I also read how Georgians like to flavour their food with cumin, blue cardamom, dried marigold leaves and pomegranates – but most of all with walnuts. If there is anything that really sums up Georgian food, it is the heavy use of walnuts, food writers seem to agree. They also like to eat plenty of fresh herbs with their food – and there is often a saucer or two of fresh sprigs on the table. 


The only country I’d been to that ate herbs like that was Vietnam, where a bowl of steaming noodle soup (pho) or delicious beef stew (bo kho) would always come with a basket of saw-edged coriander, paddy herbs and thinly sliced banana flowers.

Georgia, like every other country, has its regional dishes, with meatier dishes in the east and more vegetable-based dishes in the west. They also use tandoor clay ovens to bake bread and barbecue meat, and as a rule, do not eat a lot of fish. But it is not easy to summarise a country’s food; there are always exceptions. I read something by an American journalist who’d lived in the country for a number of years. He said there are two rules in Georgia – you don’t criticise their religion (nearly 90% of the population are Eastern Orthodox Christian) and you don’t criticise their food. I made a mental note not to do either.

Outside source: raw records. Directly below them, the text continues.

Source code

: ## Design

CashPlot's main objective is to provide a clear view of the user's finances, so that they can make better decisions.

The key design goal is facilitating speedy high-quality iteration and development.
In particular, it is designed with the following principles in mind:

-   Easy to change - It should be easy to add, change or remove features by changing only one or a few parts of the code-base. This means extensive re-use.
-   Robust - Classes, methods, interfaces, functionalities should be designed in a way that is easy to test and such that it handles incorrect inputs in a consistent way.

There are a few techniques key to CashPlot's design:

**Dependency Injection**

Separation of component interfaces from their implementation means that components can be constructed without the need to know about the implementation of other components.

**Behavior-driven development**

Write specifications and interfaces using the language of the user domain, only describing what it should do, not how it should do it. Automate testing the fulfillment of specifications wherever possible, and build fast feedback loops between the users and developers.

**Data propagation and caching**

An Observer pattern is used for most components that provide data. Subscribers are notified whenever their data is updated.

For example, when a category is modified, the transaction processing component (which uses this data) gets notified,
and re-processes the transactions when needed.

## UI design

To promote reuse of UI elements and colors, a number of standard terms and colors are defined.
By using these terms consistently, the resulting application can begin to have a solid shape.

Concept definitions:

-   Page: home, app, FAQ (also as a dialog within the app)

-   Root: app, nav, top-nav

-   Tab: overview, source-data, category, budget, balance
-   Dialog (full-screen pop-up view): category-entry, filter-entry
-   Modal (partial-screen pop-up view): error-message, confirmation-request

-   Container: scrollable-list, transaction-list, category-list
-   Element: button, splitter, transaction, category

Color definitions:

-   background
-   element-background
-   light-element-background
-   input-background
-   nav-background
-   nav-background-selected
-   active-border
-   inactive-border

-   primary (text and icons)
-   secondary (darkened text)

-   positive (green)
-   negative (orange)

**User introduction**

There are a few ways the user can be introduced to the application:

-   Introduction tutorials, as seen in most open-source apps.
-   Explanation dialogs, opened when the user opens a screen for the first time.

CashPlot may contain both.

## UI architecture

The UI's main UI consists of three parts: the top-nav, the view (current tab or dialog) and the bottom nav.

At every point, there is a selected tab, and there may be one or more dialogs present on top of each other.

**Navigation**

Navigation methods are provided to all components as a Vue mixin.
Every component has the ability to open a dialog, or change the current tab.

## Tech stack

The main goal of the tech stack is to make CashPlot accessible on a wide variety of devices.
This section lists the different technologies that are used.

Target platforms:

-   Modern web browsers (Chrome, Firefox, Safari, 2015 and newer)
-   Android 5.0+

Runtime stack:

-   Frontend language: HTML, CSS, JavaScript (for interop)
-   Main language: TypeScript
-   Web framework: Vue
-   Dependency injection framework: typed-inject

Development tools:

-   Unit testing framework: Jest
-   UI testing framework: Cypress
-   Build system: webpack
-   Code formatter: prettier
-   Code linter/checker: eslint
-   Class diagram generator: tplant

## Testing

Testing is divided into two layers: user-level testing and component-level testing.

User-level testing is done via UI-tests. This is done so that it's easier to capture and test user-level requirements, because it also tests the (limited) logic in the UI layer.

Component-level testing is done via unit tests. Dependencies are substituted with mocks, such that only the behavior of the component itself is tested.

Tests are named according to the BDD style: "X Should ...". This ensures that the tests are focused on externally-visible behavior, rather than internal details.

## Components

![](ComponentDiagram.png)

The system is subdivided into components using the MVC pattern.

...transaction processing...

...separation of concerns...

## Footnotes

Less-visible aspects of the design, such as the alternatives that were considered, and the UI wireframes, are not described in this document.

I’d been told Georgia was a cheap, fast-growing place. I knew expats who were planning to move there from Thailand and Cambodia, saying southeast Asia had become too expensive. The country seemed to be crying out for foreign investment. There was a full-page advert in the inflight magazine for “citizens of any country” to buy flats in Georgia. The developers promised interest-free mortgages without proof of income, and a residence permit with every purchase. For 29,555 euros you could buy an apartment in Batumi, a casino-filled resort on the Black Sea. A few hundred euros more bought you a flat in a snowy resort on the Goderdzi Pass in Adjara.

It would, of course, be impossible to learn any useful idiot level of Georgian in just a week, but I promised myself I would try. If only it was that easy. It proved to be a very difficult language to remember, let alone pronounce. And by the end all I had gleaned – mastered would be far too generous a term – was gamarjoba (hello), diakh (yes), ara (no), getakva (please), me mkvia (my name is), mobrzandit (welcome) and bodishi (I am sorry). The latter would come in useful many times.